Task instructions:
Please reproduce every record, keeping each one exactly as written.

[Start of section]

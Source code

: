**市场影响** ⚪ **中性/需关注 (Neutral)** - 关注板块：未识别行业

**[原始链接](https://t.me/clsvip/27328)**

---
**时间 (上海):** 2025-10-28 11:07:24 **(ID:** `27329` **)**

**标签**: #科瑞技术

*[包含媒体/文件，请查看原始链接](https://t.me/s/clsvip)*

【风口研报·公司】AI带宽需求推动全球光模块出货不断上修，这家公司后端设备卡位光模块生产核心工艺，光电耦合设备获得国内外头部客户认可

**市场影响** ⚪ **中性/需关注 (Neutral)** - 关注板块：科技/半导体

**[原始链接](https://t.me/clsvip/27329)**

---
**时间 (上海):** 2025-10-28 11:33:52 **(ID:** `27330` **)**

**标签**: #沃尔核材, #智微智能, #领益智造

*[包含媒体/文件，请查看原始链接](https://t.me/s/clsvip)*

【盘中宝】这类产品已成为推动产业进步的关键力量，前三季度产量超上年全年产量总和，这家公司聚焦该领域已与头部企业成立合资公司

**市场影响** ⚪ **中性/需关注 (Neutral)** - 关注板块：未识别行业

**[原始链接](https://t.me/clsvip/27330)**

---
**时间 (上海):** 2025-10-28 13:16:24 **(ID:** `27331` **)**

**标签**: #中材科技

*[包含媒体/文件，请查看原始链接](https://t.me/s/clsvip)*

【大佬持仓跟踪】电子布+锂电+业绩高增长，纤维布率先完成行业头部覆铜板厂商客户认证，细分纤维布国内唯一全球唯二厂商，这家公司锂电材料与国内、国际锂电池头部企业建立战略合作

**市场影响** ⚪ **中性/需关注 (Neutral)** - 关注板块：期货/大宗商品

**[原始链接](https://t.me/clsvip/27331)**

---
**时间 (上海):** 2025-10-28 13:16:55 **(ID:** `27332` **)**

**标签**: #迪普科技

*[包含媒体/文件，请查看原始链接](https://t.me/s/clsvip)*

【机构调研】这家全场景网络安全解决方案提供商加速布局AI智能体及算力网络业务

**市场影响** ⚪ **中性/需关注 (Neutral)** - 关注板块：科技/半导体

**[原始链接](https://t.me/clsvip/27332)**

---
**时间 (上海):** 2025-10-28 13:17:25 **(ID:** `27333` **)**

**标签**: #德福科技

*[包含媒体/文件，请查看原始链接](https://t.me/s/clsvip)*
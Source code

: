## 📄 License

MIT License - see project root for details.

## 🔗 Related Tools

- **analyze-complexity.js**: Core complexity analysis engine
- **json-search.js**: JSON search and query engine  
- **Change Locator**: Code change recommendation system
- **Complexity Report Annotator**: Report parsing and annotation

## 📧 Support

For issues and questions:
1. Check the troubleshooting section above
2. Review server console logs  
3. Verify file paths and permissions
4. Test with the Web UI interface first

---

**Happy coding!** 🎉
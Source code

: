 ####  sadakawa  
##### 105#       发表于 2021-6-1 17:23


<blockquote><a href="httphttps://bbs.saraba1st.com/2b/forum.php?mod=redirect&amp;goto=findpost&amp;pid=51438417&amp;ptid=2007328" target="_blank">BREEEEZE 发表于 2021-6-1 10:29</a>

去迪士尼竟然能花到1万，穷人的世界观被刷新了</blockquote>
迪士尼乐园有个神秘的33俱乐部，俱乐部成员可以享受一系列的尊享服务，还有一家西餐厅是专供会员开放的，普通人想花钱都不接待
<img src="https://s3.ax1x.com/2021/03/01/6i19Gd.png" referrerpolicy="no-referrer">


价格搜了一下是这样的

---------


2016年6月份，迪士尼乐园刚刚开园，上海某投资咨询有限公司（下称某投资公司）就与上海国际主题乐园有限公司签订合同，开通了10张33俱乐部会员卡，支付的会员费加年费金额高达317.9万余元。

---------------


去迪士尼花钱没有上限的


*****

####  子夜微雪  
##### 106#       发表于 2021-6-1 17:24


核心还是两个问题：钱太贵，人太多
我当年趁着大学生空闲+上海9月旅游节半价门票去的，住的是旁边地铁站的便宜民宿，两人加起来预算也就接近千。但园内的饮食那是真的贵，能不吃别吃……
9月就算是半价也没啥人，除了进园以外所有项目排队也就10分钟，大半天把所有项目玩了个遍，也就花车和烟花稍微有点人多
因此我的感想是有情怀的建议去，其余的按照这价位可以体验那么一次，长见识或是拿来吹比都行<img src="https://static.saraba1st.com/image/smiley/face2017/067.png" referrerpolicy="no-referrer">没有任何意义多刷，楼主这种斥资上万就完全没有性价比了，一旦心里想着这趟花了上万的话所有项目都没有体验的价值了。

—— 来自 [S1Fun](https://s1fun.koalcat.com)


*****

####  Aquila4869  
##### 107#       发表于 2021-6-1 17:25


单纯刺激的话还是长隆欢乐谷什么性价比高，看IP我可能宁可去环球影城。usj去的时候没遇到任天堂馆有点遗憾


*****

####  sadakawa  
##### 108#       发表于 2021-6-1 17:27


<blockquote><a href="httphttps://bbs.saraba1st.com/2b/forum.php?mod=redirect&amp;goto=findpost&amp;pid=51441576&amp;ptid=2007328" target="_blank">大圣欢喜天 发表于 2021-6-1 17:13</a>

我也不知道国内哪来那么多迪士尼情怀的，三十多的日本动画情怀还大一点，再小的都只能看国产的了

[End of section]

Written answer:
Source code

:**市场影响** ⚪ **中性/需关注 (Neutral)** - 关注板块：未识别行业

**[原始链接](https://t.me/clsvip/27328)**

---
**时间 (上海):** 2025-10-28 11:07:24 **(ID:** `27329` **)**

**标签**: #科瑞技术

*[包含媒体/文件，请查看原始链接](https://t.me/s/clsvip)*

【风口研报·公司】AI带宽需求推动全球光模块出货不断上修，这家公司后端设备卡位光模块生产核心工艺，光电耦合设备获得国内外头部客户认可

**市场影响** ⚪ **中性/需关注 (Neutral)** - 关注板块：科技/半导体

**[原始链接](https://t.me/clsvip/27329)**

---
**时间 (上海):** 2025-10-28 11:33:52 **(ID:** `27330` **)**

**标签**: #沃尔核材, #智微智能, #领益智造

*[包含媒体/文件，请查看原始链接](https://t.me/s/clsvip)*

【盘中宝】这类产品已成为推动产业进步的关键力量，前三季度产量超上年全年产量总和，这家公司聚焦该领域已与头部企业成立合资公司

**市场影响** ⚪ **中性/需关注 (Neutral)** - 关注板块：未识别行业

**[原始链接](https://t.me/clsvip/27330)**

---
**时间 (上海):** 2025-10-28 13:16:24 **(ID:** `27331` **)**

**标签**: #中材科技

*[包含媒体/文件，请查看原始链接](https://t.me/s/clsvip)*

【大佬持仓跟踪】电子布+锂电+业绩高增长，纤维布率先完成行业头部覆铜板厂商客户认证，细分纤维布国内唯一全球唯二厂商，这家公司锂电材料与国内、国际锂电池头部企业建立战略合作

**市场影响** ⚪ **中性/需关注 (Neutral)** - 关注板块：期货/大宗商品

**[原始链接](https://t.me/clsvip/27331)**

---
**时间 (上海):** 2025-10-28 13:16:55 **(ID:** `27332` **)**

**标签**: #迪普科技

*[包含媒体/文件，请查看原始链接](https://t.me/s/clsvip)*

【机构调研】这家全场景网络安全解决方案提供商加速布局AI智能体及算力网络业务

**市场影响** ⚪ **中性/需关注 (Neutral)** - 关注板块：科技/半导体

**[原始链接](https://t.me/clsvip/27332)**

---
**时间 (上海):** 2025-10-28 13:17:25 **(ID:** `27333` **)**

**标签**: #德福科技

*[包含媒体/文件，请查看原始链接](https://t.me/s/clsvip)*
Source code

:## 📄 License

MIT License - see project root for details.

## 🔗 Related Tools

- **analyze-complexity.js**: Core complexity analysis engine
- **json-search.js**: JSON search and query engine  
- **Change Locator**: Code change recommendation system
- **Complexity Report Annotator**: Report parsing and annotation

## 📧 Support

For issues and questions:
1. Check the troubleshooting section above
2. Review server console logs  
3. Verify file paths and permissions
4. Test with the Web UI interface first

---

**Happy coding!** 🎉
Source code

: ####  sadakawa  
##### 105#       发表于 2021-6-1 17:23


<blockquote><a href="httphttps://bbs.saraba1st.com/2b/forum.php?mod=redirect&amp;goto=findpost&amp;pid=51438417&amp;ptid=2007328" target="_blank">BREEEEZE 发表于 2021-6-1 10:29</a>

去迪士尼竟然能花到1万，穷人的世界观被刷新了</blockquote>
迪士尼乐园有个神秘的33俱乐部，俱乐部成员可以享受一系列的尊享服务，还有一家西餐厅是专供会员开放的，普通人想花钱都不接待
<img src="https://s3.ax1x.com/2021/03/01/6i19Gd.png" referrerpolicy="no-referrer">


价格搜了一下是这样的

---------


2016年6月份，迪士尼乐园刚刚开园，上海某投资咨询有限公司（下称某投资公司）就与上海国际主题乐园有限公司签订合同，开通了10张33俱乐部会员卡，支付的会员费加年费金额高达317.9万余元。

---------------


去迪士尼花钱没有上限的


*****

####  子夜微雪  
##### 106#       发表于 2021-6-1 17:24


核心还是两个问题：钱太贵，人太多
我当年趁着大学生空闲+上海9月旅游节半价门票去的，住的是旁边地铁站的便宜民宿，两人加起来预算也就接近千。但园内的饮食那是真的贵，能不吃别吃……
9月就算是半价也没啥人，除了进园以外所有项目排队也就10分钟，大半天把所有项目玩了个遍，也就花车和烟花稍微有点人多
因此我的感想是有情怀的建议去，其余的按照这价位可以体验那么一次，长见识或是拿来吹比都行<img src="https://static.saraba1st.com/image/smiley/face2017/067.png" referrerpolicy="no-referrer">没有任何意义多刷，楼主这种斥资上万就完全没有性价比了，一旦心里想着这趟花了上万的话所有项目都没有体验的价值了。

—— 来自 [S1Fun](https://s1fun.koalcat.com)


*****

####  Aquila4869  
##### 107#       发表于 2021-6-1 17:25


单纯刺激的话还是长隆欢乐谷什么性价比高，看IP我可能宁可去环球影城。usj去的时候没遇到任天堂馆有点遗憾


*****

####  sadakawa  
##### 108#       发表于 2021-6-1 17:27


<blockquote><a href="httphttps://bbs.saraba1st.com/2b/forum.php?mod=redirect&amp;goto=findpost&amp;pid=51441576&amp;ptid=2007328" target="_blank">大圣欢喜天 发表于 2021-6-1 17:13</a>

我也不知道国内哪来那么多迪士尼情怀的，三十多的日本动画情怀还大一点，再小的都只能看国产的了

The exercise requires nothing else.